Nella composizione delle masse pittoriche Gesù è isolato, mentre il cieco ed il suo accompagnatore fanno massa unica: sono quindi due masse che raffigurano l’amore di Dio per l’uomo (il braccio di Gesù che si protende verso il cieco per guarirlo e, d’altra parte, il cieco che, sorretto dal suo accompagnatore, si affida totalmente a quella mano che lo sta per guarire). Evidentemente, al di là del fatto miracoloso possiamo cogliere la simbologia per cui la cecità dello Uomo sta nel non saper riconoscere che Dio-Gesù è la luce ma tuttavia sente che solo se seguirà quella strada troverà la vita eterna. Il volto dell’accompagnatore credo possa ben rappresentare il travaglio di quella parte di umanità che stenta a trovare quella strada: è un misto di angoscia derivante dal fatto di non trovarla e di speranza, tuttavia ancora diffidente, che quella mano sia l’unico appiglio sicuro.

 

Ho parlato di un dipinto di carattere sacro, ma mi pare che questa ispirazione sinceramente devozionale, come la definisce don Lino Lazzari, sia possibile riscontrarla anche in soggetti di natura diversa. Si può avvertire un’atmosfera mistica in qualche paesaggio dove è evidente la gratitudine all’Onnipotente per la bellezza della natura, ma la si può ritrovare anche in una famiglia dove la mamma è intenta ad allattare il suo piccolo.

Concludo. Come figlio posso testimoniare di mio padre la sua sincera ricerca di esprimere emozioni e sensazioni che potessero toccare l’animo di chi avrebbe poi osservato i suoi lavori.

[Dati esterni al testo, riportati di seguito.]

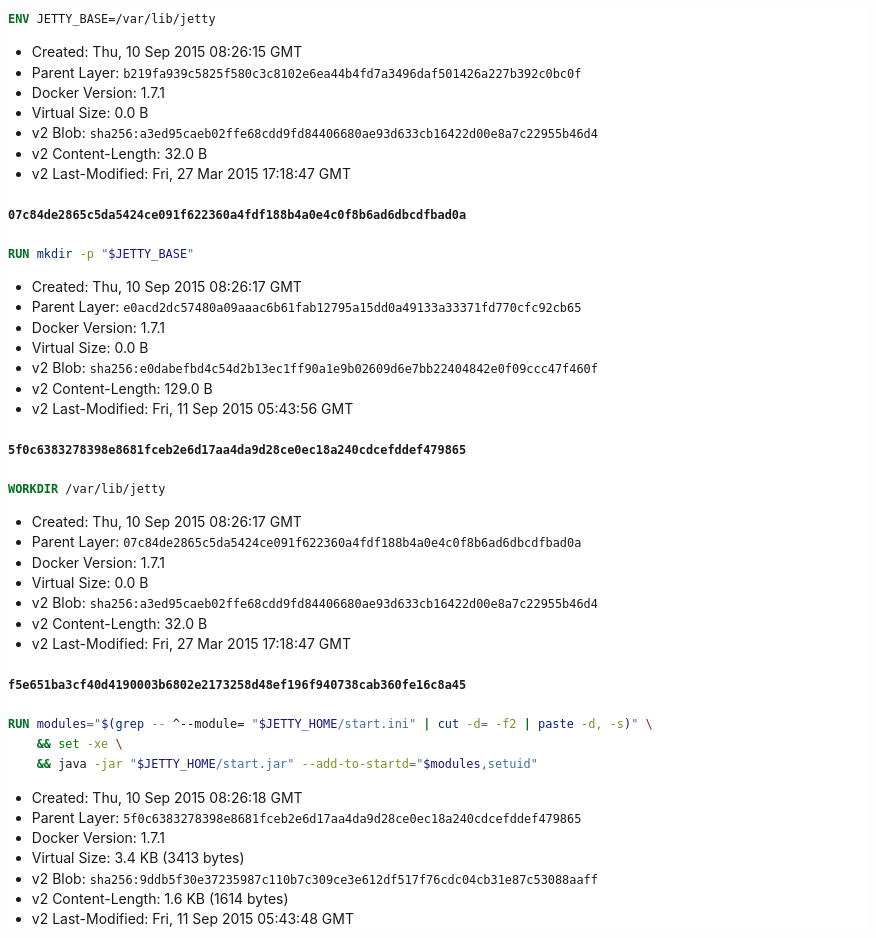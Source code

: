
 ```dockerfile
ENV JETTY_BASE=/var/lib/jetty
```

-	Created: Thu, 10 Sep 2015 08:26:15 GMT
-	Parent Layer: `b219fa939c5825f580c3c8102e6ea44b4fd7a3496daf501426a227b392c0bc0f`
-	Docker Version: 1.7.1
-	Virtual Size: 0.0 B
-	v2 Blob: `sha256:a3ed95caeb02ffe68cdd9fd84406680ae93d633cb16422d00e8a7c22955b46d4`
-	v2 Content-Length: 32.0 B
-	v2 Last-Modified: Fri, 27 Mar 2015 17:18:47 GMT

#### `07c84de2865c5da5424ce091f622360a4fdf188b4a0e4c0f8b6ad6dbcdfbad0a`

```dockerfile
RUN mkdir -p "$JETTY_BASE"
```

-	Created: Thu, 10 Sep 2015 08:26:17 GMT
-	Parent Layer: `e0acd2dc57480a09aaac6b61fab12795a15dd0a49133a33371fd770cfc92cb65`
-	Docker Version: 1.7.1
-	Virtual Size: 0.0 B
-	v2 Blob: `sha256:e0dabefbd4c54d2b13ec1ff90a1e9b02609d6e7bb22404842e0f09ccc47f460f`
-	v2 Content-Length: 129.0 B
-	v2 Last-Modified: Fri, 11 Sep 2015 05:43:56 GMT

#### `5f0c6383278398e8681fceb2e6d17aa4da9d28ce0ec18a240cdcefddef479865`

```dockerfile
WORKDIR /var/lib/jetty
```

-	Created: Thu, 10 Sep 2015 08:26:17 GMT
-	Parent Layer: `07c84de2865c5da5424ce091f622360a4fdf188b4a0e4c0f8b6ad6dbcdfbad0a`
-	Docker Version: 1.7.1
-	Virtual Size: 0.0 B
-	v2 Blob: `sha256:a3ed95caeb02ffe68cdd9fd84406680ae93d633cb16422d00e8a7c22955b46d4`
-	v2 Content-Length: 32.0 B
-	v2 Last-Modified: Fri, 27 Mar 2015 17:18:47 GMT

#### `f5e651ba3cf40d4190003b6802e2173258d48ef196f940738cab360fe16c8a45`

```dockerfile
RUN modules="$(grep -- ^--module= "$JETTY_HOME/start.ini" | cut -d= -f2 | paste -d, -s)" \
	&& set -xe \
	&& java -jar "$JETTY_HOME/start.jar" --add-to-startd="$modules,setuid"
```

-	Created: Thu, 10 Sep 2015 08:26:18 GMT
-	Parent Layer: `5f0c6383278398e8681fceb2e6d17aa4da9d28ce0ec18a240cdcefddef479865`
-	Docker Version: 1.7.1
-	Virtual Size: 3.4 KB (3413 bytes)
-	v2 Blob: `sha256:9ddb5f30e37235987c110b7c309ce3e612df517f76cdc04cb31e87c53088aaff`
-	v2 Content-Length: 1.6 KB (1614 bytes)
-	v2 Last-Modified: Fri, 11 Sep 2015 05:43:48 GMT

Posso garantire che non si accontentava facilmente di ciò che realizzava, perché era sempre alla ricerca di esprimersi al meglio delle sue capacità, proprio per trasmettere l’ideale che siamo sempre sostenuti da un qualcosa ben più grande di noi e che, se confidiamo in questo, riusciamo dove, diversamente, falliremmo.

 

 

Credo che la gran parte dei visitatori si sia portata dentro di sé la sensazione di un uomo sincero, delicato, sensibile e buono: un uomo che ha dipinto le sue tele cercando sia i morbidi equilibri cromatici di un Arlecchino che corteggia la sua danzatrice che i violenti e bruschi stacchi che sottolineano la tragica esperienza di un’alluvione, che ha modellato tante diverse figure cercando di trasmettere sia la vigoria di un atleta che la santa compostezza della Famiglia, che ha ricreato con una semplice matita tanto la cosmica sofferenza del Cristo alla colonna quanto la serena malinconia di un cavallo affaticato col capo chino in cerca di un ultimo ciuffo d’erba da brucare. Sempre e comunque messaggi di fiducia e speranza nel futuro, di amore per i valori autentici ed immortali che rendono la vita un patrimonio prezioso e irripetibile nella sua unicità da condividere in armonia con se stessi e con il prossimo.